First Driver Into Shawnigan
- Shawnigan Lake Museum
- 6 days ago
- 3 min read
...Bert Todd Led Tourist Parade
At two minutes before six a.m., May 29, 1903, the Vancouver Island tourist industry was born.
At that moment, Albert E. Todd, 25, son of salmon-canning Albert E. Todd, climbed into his two-seater White steam car at the Douglas-Hillside corner then known as “the Fountain”.
He adjusted his goggles, glanced at the water gauge, and released the brake. With one hand on the throttle and the other wringing the tiller, he huff-chuffed down the dusty Gorge Road into history.
For 12 months past there had been only Dr. E. C. Hart’s one-cylinder Oldsmobile in town, a machine ordered direct from the factory. Now he had company.
Of course, if you are one of those who think that the sons of the pioneers just sat around singing “Cool Water,” a glimpse at Mr. Todd’s deeds will disillusion you. Not that he considered it venturesome to drive without insurance, or a driver’s licence, in a car devoid of radiator, spring shackles, plates, windshield or fenders.
The venturesome part was that he had only owned it one day, and one innocent spare part was in Cleveland, Ohio, in the shipping crate of the White Sewing Machine Company.
Nevertheless Bert was going touring, to Shawnigan Lake, and beside him sat H. D. Rynus, with notebook and stopwatch. He was the same Mr. Rynus who, two days before, had brought the car by steamer from San Francisco for delivery to Victoria’s first car dealer, Baggster Seabrook of Wharf Street, who would turn it over (for $1,800) to his first customer, Bert Todd.
That first showroom, by the way, is still intact.
Rynus and Seabrook had given the car a run to Wright’s Hotel in Saanich the day before (in 48 minutes). Now owner Todd would be the first man to drive to Shawnigan.
We have the record of how they made it to the Gorge Bridge in six minutes, and 3½ minutes later were crossing Parson’s Bridge. It took them 18½ minutes from the Fountain to Colwood Hotel, and a flat 30 minutes from town to Goldstream Hotel.
There they took the upward climb through the bush to pass in turn Sooke’s Railway Crossing, Cabin Pond, the Summit and Haley’s Crossing at Sooke Lake.
Then they chuffed along past Echo Point, Teddy Holmes’s cabin, Whiskey Swamp bridge, Findlay’s Swamp, Welch’s trail at Shawnigan Lake and finally pulled up in front of the Strathcona Hotel at exactly nine minutes to nine. The trip had taken them two hours and 53 minutes.

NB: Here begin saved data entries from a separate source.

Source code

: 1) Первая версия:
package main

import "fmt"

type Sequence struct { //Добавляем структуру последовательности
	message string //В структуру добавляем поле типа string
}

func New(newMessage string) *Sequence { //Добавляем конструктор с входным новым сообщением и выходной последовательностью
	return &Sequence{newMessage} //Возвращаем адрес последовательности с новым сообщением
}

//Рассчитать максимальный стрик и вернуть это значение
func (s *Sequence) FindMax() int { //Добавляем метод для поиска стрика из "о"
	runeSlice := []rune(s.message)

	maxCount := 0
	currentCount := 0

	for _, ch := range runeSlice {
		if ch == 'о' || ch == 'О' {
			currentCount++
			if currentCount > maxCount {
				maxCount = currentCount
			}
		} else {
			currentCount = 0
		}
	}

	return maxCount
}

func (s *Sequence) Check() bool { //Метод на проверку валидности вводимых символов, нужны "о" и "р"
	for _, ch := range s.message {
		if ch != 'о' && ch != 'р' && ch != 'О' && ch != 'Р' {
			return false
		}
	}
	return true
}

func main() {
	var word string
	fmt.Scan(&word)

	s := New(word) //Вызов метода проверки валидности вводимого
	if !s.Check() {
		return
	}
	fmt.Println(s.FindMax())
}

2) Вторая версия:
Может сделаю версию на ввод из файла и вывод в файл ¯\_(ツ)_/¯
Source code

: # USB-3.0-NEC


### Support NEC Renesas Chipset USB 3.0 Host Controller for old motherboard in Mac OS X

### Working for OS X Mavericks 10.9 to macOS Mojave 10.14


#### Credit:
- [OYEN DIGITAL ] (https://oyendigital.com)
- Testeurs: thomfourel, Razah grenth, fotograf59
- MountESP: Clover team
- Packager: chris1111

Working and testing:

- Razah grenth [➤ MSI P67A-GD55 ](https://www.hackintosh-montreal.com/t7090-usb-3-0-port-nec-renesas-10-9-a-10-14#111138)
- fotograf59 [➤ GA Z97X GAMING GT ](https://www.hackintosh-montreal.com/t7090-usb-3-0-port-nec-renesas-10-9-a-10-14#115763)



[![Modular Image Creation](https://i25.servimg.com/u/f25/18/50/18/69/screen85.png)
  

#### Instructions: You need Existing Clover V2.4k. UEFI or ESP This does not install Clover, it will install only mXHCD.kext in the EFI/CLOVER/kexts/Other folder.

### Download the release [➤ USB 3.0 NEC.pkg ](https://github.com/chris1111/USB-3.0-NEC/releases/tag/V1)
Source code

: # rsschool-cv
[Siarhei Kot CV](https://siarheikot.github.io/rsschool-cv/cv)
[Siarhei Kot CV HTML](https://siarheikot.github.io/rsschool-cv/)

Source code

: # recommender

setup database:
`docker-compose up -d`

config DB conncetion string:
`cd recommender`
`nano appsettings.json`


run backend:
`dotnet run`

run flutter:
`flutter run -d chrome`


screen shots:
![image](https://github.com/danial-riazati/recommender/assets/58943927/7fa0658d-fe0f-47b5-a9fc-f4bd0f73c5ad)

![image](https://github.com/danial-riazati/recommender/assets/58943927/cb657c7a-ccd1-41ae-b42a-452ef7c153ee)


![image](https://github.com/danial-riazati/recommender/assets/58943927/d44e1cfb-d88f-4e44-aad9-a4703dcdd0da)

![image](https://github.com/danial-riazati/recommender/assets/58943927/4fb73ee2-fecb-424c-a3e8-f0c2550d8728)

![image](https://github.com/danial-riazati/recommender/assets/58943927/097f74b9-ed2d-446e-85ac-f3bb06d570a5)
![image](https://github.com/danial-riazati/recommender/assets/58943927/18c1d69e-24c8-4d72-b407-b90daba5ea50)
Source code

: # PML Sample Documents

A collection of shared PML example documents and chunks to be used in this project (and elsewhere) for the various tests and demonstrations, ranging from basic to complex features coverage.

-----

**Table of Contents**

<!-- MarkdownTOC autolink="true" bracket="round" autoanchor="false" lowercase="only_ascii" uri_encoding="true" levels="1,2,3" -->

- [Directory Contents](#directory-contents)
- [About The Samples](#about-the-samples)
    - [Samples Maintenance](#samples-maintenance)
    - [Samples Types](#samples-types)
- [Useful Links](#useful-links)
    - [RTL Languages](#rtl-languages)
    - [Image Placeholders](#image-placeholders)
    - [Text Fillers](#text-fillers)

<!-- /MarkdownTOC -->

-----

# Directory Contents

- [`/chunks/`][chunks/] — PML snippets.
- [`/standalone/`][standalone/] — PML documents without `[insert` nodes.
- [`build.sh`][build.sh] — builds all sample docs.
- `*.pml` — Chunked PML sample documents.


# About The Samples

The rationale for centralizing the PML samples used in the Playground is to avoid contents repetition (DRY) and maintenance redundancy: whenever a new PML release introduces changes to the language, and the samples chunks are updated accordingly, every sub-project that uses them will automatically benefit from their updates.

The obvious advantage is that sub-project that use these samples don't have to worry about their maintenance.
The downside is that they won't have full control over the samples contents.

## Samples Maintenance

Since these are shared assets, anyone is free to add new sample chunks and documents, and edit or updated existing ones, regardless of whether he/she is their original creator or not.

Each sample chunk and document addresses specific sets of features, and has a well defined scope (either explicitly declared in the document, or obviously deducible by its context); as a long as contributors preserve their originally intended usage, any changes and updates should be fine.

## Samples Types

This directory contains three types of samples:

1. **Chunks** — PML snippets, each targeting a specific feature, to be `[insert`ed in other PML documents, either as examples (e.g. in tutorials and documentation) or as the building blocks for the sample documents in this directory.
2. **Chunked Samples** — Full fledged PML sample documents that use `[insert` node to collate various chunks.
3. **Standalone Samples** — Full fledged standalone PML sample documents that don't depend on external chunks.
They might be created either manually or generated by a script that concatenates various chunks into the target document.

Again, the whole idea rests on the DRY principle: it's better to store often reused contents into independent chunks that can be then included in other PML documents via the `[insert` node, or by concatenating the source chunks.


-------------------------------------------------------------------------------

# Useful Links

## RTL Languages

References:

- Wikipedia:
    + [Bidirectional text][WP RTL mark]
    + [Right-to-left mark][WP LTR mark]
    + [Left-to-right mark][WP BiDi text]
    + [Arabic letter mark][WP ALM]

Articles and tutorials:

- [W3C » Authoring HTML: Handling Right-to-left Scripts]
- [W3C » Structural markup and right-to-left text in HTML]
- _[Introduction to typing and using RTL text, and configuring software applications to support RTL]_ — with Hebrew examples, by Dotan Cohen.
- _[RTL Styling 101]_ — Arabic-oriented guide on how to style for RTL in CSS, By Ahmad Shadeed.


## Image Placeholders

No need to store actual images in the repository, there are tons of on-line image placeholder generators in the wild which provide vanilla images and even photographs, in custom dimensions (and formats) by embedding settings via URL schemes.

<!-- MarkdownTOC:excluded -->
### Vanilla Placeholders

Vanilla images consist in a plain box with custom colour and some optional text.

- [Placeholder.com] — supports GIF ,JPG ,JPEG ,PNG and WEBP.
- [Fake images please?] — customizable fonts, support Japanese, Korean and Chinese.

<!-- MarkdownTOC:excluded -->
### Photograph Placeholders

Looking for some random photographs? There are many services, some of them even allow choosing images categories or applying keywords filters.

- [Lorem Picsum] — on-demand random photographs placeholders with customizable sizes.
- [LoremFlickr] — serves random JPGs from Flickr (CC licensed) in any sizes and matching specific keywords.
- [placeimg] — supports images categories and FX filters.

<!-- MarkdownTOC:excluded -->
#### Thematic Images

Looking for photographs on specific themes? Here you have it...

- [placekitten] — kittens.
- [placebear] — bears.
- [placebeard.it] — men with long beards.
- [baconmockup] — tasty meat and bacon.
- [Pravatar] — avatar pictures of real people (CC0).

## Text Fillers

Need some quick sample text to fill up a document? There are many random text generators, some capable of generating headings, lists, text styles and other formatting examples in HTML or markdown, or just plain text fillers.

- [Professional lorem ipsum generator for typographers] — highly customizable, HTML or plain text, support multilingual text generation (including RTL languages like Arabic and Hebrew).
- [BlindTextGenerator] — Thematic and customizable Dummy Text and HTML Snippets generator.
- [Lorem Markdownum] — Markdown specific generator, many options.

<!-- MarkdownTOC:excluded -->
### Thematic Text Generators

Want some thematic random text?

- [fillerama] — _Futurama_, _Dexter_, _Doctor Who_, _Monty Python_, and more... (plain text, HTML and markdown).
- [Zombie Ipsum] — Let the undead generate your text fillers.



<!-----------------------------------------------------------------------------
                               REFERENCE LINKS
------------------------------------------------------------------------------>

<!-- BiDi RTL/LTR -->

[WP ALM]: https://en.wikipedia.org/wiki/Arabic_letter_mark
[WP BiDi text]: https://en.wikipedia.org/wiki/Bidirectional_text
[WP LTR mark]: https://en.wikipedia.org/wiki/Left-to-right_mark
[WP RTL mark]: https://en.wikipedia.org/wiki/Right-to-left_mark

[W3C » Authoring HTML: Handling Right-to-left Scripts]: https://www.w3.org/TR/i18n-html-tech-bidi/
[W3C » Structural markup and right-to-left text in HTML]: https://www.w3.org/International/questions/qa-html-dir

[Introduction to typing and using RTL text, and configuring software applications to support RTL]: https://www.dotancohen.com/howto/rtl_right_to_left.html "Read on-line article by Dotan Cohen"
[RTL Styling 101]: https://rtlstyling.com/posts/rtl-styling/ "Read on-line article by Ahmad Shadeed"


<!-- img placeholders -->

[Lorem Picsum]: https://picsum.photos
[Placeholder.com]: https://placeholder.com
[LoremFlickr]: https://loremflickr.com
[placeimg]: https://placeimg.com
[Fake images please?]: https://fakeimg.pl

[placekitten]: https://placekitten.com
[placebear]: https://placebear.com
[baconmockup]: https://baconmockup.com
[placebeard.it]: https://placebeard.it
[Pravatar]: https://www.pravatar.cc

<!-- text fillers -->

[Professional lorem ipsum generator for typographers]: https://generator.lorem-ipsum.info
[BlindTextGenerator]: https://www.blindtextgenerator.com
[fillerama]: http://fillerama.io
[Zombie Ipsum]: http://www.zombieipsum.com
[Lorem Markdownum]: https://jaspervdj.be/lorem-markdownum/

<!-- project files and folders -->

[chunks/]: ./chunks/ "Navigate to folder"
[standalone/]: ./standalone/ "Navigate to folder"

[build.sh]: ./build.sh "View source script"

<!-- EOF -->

It was at Whiskey Swamp, Rynus noted, that they had to stop on account of a bear on the trail. “We tried to run over him,” he reported, “but he got out of the way too quickly. We didn’t have the gun ready so didn’t get a shot.”

Whether it was a gain in experience, we don’t know, but they made the return trip to Victoria in one hour and 34 minutes.
According to Rynus, the White could start from cold (to a working pressure of 500 pounds) in 2½ minutes. Fuel was gasoline, fed from an eight gallon tank, good for 75 to 100 miles. The water tank had to be filled every 25 or 30 miles. However the company supplied a bucket and there were belts of hose thrown in. A feature was shaft drive instead of chain drive, and the compound engine had a top speed of 30 miles an hour. In fact White then claimed the world’s record for 10 miles in 19 minutes, 53 and one-fifth seconds.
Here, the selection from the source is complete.